It’s not a binary choice between planning and spontaneity so much as a spectrum, and there are advantages and disadvantages to writing in either way.
If you’ve got a very complex plot it can be easy to lose your way, even with planning. On the other hand, if you’ve got a simpler, single focus approach (such as Sir Edric) then spontaneity is easier to handle. Making stuff up as you go along can seem to save time (on planning) but it can also mean you spend more time redrafting (it’s important to get the storyline right first time, because correcting that takes ages. Improving writing quality or adding/cutting scenes is relatively simple, provided scene changes don’t alter the storyline).
The real advantage of spontaneity is that you can bring things out of left field, and instead of writing (even loosely) to a plan you’re writing in a more natural, less mechanical way.

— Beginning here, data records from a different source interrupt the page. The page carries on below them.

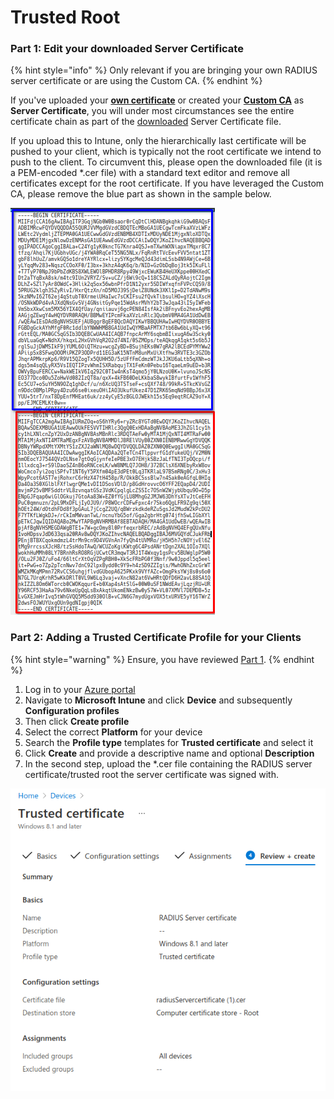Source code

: # Trusted Root

### Part 1: Edit your downloaded Server Certificate

{% hint style="info" %}
Only relevant if you are bringing your own RADIUS server certificate or are using the Custom CA.
{% endhint %}

If you've uploaded your [**own certificate**](../portal/settings-server/certificates.md#bring-your-own-certificate) or created your [**Custom CA**](../portal/settings-server/certificates.md#custom-cas) as **Server Certificate**, you will under most circumstances see the entire certificate chain as part of the [downloaded](../portal/settings-server/certificates.md#download) Server Certificate file.&#x20;

If you upload this to Intune, only the hierarchically last certificate will be pushed to your client, which is typically not the root certificate we intend to push to the client. To circumvent this, please open the downloaded file (it is a PEM-encoded \*.cer file) with a standard text editor and remove all certificates except for the root certificate. If you have leveraged the Custom CA, please remove the blue part as shown in the sample below.

![](<../.gitbook/assets/image (55).png>)

### Part 2: Adding a Trusted Certificate Profile for your Clients&#x20;

{% hint style="warning" %}
Ensure, you have reviewed [Part 1](trusted-root.md#edit-your-downloaded-certificate).
{% endhint %}

1. Log in to your [Azure portal](https://portal.azure.com)
2. Navigate to **Microsoft Intune** and click **Device** and subsequently **Configuration profiles**
3. Then click **Create profile**
4. Select the correct **Platform** for your device
5. Search the **Profile type** templates for **Trusted certificate** and select it
6. Click **Create** and provide a descriptive name and optional **Description**
7. In the second step, upload the \*.cer file containing the RADIUS server certificate/trusted root the server certificate was signed with.

![](<../.gitbook/assets/image (45).png>)

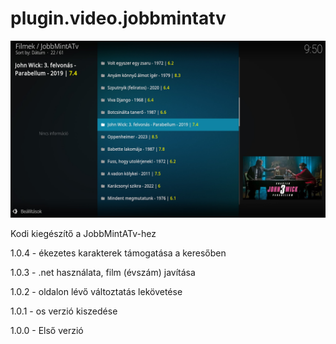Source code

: # plugin.video.jobbmintatv
![Logo](resources/screenshots/screenshot-2.jpg)

Kodi kiegészítő a JobbMintATv-hez

1.0.4 - ékezetes karakterek támogatása a keresőben

1.0.3 - .net használata, film (évszám) javítása

1.0.2 - oldalon lévő változtatás lekövetése

1.0.1 - os verzió kiszedése

1.0.0 - Első verzió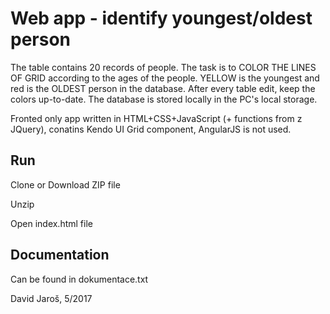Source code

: # Web app - identify youngest/oldest person

The table contains 20 records of people. The task is to COLOR THE LINES OF GRID according to the ages of the people. YELLOW is the youngest and red is the OLDEST person in the database. After every table edit, keep the colors up-to-date. The database is stored locally in the PC's local storage.

Fronted only app written in HTML+CSS+JavaScript (+ functions from z JQuery), conatins Kendo UI Grid component, AngularJS is not used. 

Run
-------------------------
Clone or Download ZIP file

Unzip

Open index.html file

Documentation
--------------------------
Can be found in dokumentace.txt

David Jaroš, 5/2017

Temple was the most spontaneous book I’ve ever written. I knew the premise and the final scene, and just about everything in between was made up as I went along (here and there I had vague ideas, but no more than that). This led to a not necessarily efficient or even use of time. Excepting one scene added later, I wrote chapter three in an afternoon. Chapter four took me something like a month (I massively rewrote it twice, completely changing the personality of one ‘guest’ character, and altering the identity of the second twice). That said, The Tower of Uz-Talrak remains one of my favourite chapters, and is proof that, even if you’re very dissatisfied with your initial attempt, redrafting can make a huge difference. If the basic storyline works, everything else can be polished after the first draft.
Journey to Altmortis was more planned. I had a brief outline of each chapter, using bold and underlining to ensure I had sufficient points of excitement and plot development (or both) throughout. Whilst I did deviate from the plan, particularly adding more scenes after the first draft, the finished story is very similar to the plan.
Kingdom Asunder (not yet released) is the first part of a trilogy, and presented a new challenge for me in that it has to work by itself, but also as part one of three. So, the end had to be both a conclusion, and open-ended enough for more story to occur. It reminded me of the first corner in an F1 race (you can’t win the race at the first corner, but you can definitely lose it).
I think it’s important not to nail everything down, and not to ignore a good idea that springs to mind because it wasn’t in The Master Plan. In Sir Edric’s Kingdom (not yet released), one chapter ended up being enormous, so I cut it into two. Likewise, one chapter’s pacing seemed a bit off, so I added a small scene which ended up including a reasonably significant character who made subsequent appearances in several chapters.
At the same time, knowing where you’re going enables you to write in such a way that can foreshadow future events, or exacerbate tragedy/comedy when you come to the climax. In short: it helps avoid the hell that is deus ex machina.
Temple was the most enjoyable book I’ve ever written, but the process was so slow and haphazard I can’t write like that for stories of any real size. A little planning, for me, does a lot to speed up the writing, and a plan can always be deviated from (or occasionally ignored). It’s very much a subjective matter, though, with no one rule that fits all writers.